We’ve been in a 10 day cutting rotation since right after July 4th, mostly to catch up on extras which worked out nicely but it’s starting to thin out.


----------



## truckie80

iceyman said:


> I know the lack of rain screws you guys but dam its good for the ice cream biz.. too bad this state sucks and hates small biz.. oh and that everything i buy is up 10-30% easy


How are the festivals etc this year?


----------



## sota

treeguyry said:


> But before that a good tropical storm would be great.


can I get my new roof on first, please? and gutters?
I know I won't have the water collection system ready by then.


----------



## sota

weren't/aren't we supposed to do an iceyman shop meet up at some point?


----------



## Tony_D

MGLC said:


> This is always the slowest part of the year, between vacations and this years weather it's slower than the last two August's for sure but September is always like mini-spring


I hope it picks up for me again in the fall the only good thing right now is we're done by 3:30 every day


----------



## Randall Ave

iceyman said:


> I know the lack of rain screws you guys but dam its good for the ice cream biz.. too bad this state sucks and hates small biz.. oh and that everything i buy is up 10-30% easy


Everything has gone up, truck parts, some items are up 70%. And I think we are going to get a good Tropical storm yet this season. Just my thoughts.


----------



## J.Ricci

Randall Ave said:


> Everything has gone up, truck parts, some items are up 70%. And I think we are going to get a good Tropical storm yet this season. Just my thoughts.
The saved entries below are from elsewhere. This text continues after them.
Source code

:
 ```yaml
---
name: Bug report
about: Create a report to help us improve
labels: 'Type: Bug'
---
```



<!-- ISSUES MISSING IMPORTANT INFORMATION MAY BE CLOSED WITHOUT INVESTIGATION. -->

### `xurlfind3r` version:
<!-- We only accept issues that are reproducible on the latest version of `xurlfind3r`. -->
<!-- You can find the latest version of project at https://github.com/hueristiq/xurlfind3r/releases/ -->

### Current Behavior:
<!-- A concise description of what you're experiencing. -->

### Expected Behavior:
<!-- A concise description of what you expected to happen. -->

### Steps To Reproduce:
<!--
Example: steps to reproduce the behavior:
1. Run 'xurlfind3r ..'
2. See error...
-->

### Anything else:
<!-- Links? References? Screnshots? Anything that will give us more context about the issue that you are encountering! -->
I think you’re right about a tropical storm, 2 years ago we had that one that barely hit us but other than that we haven’t had anything since Sandy. Before 2012 it seemed like we got one every year


----------



## truckie80

Tony_D said:


> I hope it picks up for me again in the fall the only good thing right now is we're done by 3:30 every day


Enjoy that while you can


----------



## iceyman

How are the festivals etc this year?

Average to good.. but i think the big ticket concerts are struggling for ticket sales


----------



## iceyman

J.Ricci said:


> I think you’re right about a tropical storm, 2 years ago we had that one that barely hit us but other than that we haven’t had anything since Sandy. Before 2012 it seemed like we got one every year


One shop got 9.5” in 6 hours during henri.. just in the bad spot for that one


----------



## Mike_C

I’m looking to add another full time mechanic, if any of you know someone interested - diesel & heavy equipment experience, small engines a plus. Year round work, salary position w/ benefits.


----------



## Tony_D

Mike_C said:


> I’m looking to add another full time mechanic, if any of you know someone interested - diesel & heavy equipment experience, small engines a plus. Year round work, salary position w/ benefits.


How many mechanics do you have?


----------



## truckie80

Could we finally be getting a day of rain tomorrow?


----------



## Randall Ave

Showed us here for over two inches. The ground is so dry, it ain't gonna soak in that fast.


----------



## treeguyry

I told my guys already stay home tomorrow, first rain out since May I think


----------



## truckie80

I woke up expecting to send the text to stay home but it wasn’t raining and the forecast looks questionable for the next few hours also


----------



## Randall Ave

A little sprinkle here, but it is better than nothing.


----------



## Tony_D

I told my guy to stay home last night. The ground is barely wet now, it’s not raining and the percentages are down for the whole day


----------



## Petr51488

It better rain today….


----------



## V_Scapes

Watching the news, flooding rain down in Ship Bottom.


----------



## djt1029

Few showers when I first got up but that was it, 50-60% the rest of the day according to my phone. I'm not mad about leaving the guys home, no complaints about a day off


----------



## Randall Ave

Good steady rain here at the moment, there is no breeze at all.


----------



## Randall Ave

V_Scapes said:


> Watching the news, flooding rain down in Ship Bottom.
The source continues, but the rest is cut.